As someone clicking on it, my thoughts are "oh, let's see a derivation" *click* "GAHHH, that's so much math at once! How can I make it go away again?" Basically, having all of it appear at once is scary, and even my eyes glaze over it a bit. That's the only thing I'd change, though.

Anna 7/4

I took out the word "general" in the mouse over for "base" to make that sentence more clear.

Can you hide the contents of the algebraic steps, while still keeping the summaries above?

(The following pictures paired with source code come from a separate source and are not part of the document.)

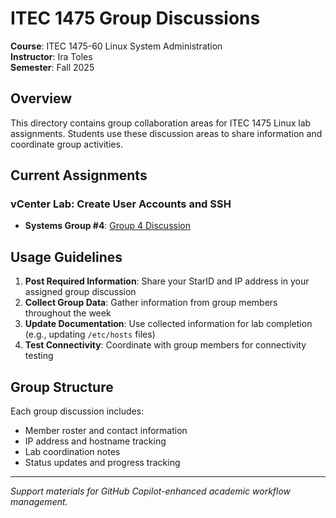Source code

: # ITEC 1475 Group Discussions

**Course**: ITEC 1475-60 Linux System Administration  
**Instructor**: Ira Toles  
**Semester**: Fall 2025  

## Overview

This directory contains group collaboration areas for ITEC 1475 Linux lab assignments. Students use these discussion areas to share information and coordinate group activities.

## Current Assignments

### vCenter Lab: Create User Accounts and SSH
- **Systems Group #4**: [Group 4 Discussion](systems-group-4.md)

## Usage Guidelines

1. **Post Required Information**: Share your StarID and IP address in your assigned group discussion
2. **Collect Group Data**: Gather information from group members throughout the week
3. **Update Documentation**: Use collected information for lab completion (e.g., updating `/etc/hosts` files)
4. **Test Connectivity**: Coordinate with group members for connectivity testing

## Group Structure

Each group discussion includes:
- Member roster and contact information
- IP address and hostname tracking
- Lab coordination notes
- Status updates and progress tracking

---

*Support materials for GitHub Copilot-enhanced academic workflow management.*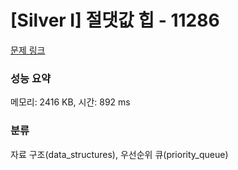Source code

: # [Silver I] 절댓값 힙 - 11286 

[문제 링크](https://www.acmicpc.net/problem/11286) 

### 성능 요약

메모리: 2416 KB, 시간: 892 ms

### 분류

자료 구조(data_structures), 우선순위 큐(priority_queue)


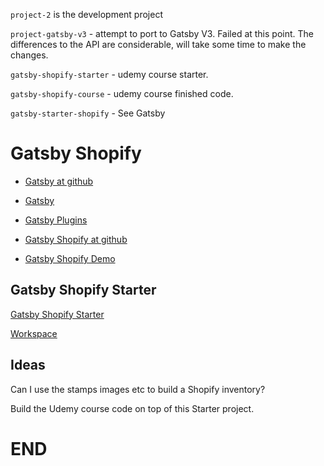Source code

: 
`project-2` is the development project

`project-gatsby-v3` - attempt to port to Gatsby V3. Failed at this point.
The differences to the API are considerable, will take some time to make the changes.

`gatsby-shopify-starter` - udemy course starter.

`gatsby-shopify-course` - udemy course finished code.

`gatsby-starter-shopify` - See Gatsby


# Gatsby Shopify

* [Gatsby at github](https://github.com/gatsbyjs/gatsby)
* [Gatsby](https://www.gatsbyjs.com/)
* [Gatsby Plugins](https://www.gatsbyjs.com/plugins)
* [Gatsby Shopify at github](https://github.com/gatsbyjs/gatsby/tree/master/packages/gatsby-source-shopify)

* [Gatsby Shopify Demo](https://shopify-demo.gatsbyjs.com/)


## Gatsby Shopify Starter

[Gatsby Shopify Starter](https://github.com/gatsbyjs/gatsby-starter-shopify)

[Workspace](/Users/jv/Desktop/MyDevelopment/github/repo-gatsby/gatsby-shopify/gatsby-starter-shopify)




## Ideas

Can I use the stamps images etc to build a Shopify inventory?

Build the Udemy course code on top of this Starter project.

# END

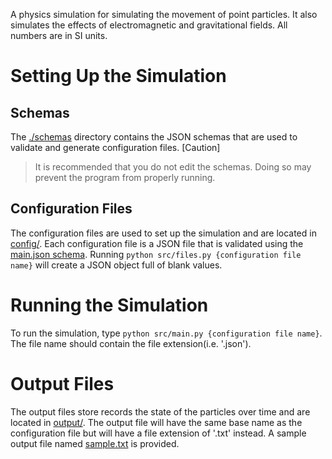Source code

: A physics simulation for simulating the movement of point particles.
It also simulates the effects of electromagnetic and gravitational fields.
All numbers are in SI units.

# Setting Up the Simulation

## Schemas

The [./schemas](./schemas/) directory contains the JSON schemas that are used to validate and generate configuration files.
[Caution]

> It is recommended that you do not edit the schemas.
> Doing so may prevent the program from properly running.

## Configuration Files

The configuration files are used to set up the simulation and are located in [config/](./config/).
Each configuration file is a JSON file that is validated using the [main.json schema](./schemas/main.json).
Running `python src/files.py {configuration file name}` will create a JSON object full of blank values.

# Running the Simulation

To run the simulation, type `python src/main.py {configuration file name}`.
The file name should contain the file extension(i.e. '.json').

# Output Files

The output files store records the state of the particles over time and are located in [output/](./output/).
The output file will have the same base name as the configuration file but will have a file extension of '.txt' instead.
A sample output file named [sample.txt](./output/sample.txt) is provided.
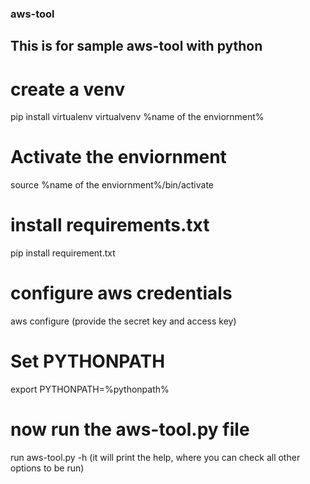 ### aws-tool
## This is for sample aws-tool with python
# create a venv 
pip install virtualenv
virtualvenv %name of the enviornment%
# Activate the enviornment
source %name of the enviornment%/bin/activate
# install requirements.txt
pip install requirement.txt
# configure aws credentials
aws configure  (provide the secret key and access key)
# Set PYTHONPATH
export PYTHONPATH=%pythonpath%
# now run the aws-tool.py file
run aws-tool.py -h (it will print the help, where you can check all other options to be run)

Like "now we square both sides" [show equation] ?

Gene 6/29

"but also in MANY OTHER FIELDS SUCH AS physics and engineering.'

Anna 6/29

I wouldn't say that the parabola is "used in" those fields, I'd say it arises in them.

I'd force all of your equations to be the same size in your derivation. (you can do this by using \left( and \right) for your parentheses for just one set of parentheses.)

Your mouse over on the word "vertex" should be reworded.

Change "like with standard form" to "as with standard form"

Are you going to finish up that last section here? Or do you think you might change it into an idea for the future?

Also, I bet that there are some really cool optics pictures and applets that illustrate the things you're talking about. You might want to google "parabolic mirror" or "parabolic lens" applets or images to get some more ideas and see new stuff. That would also bring you back to your initial idea that a parabola comes up in other fields.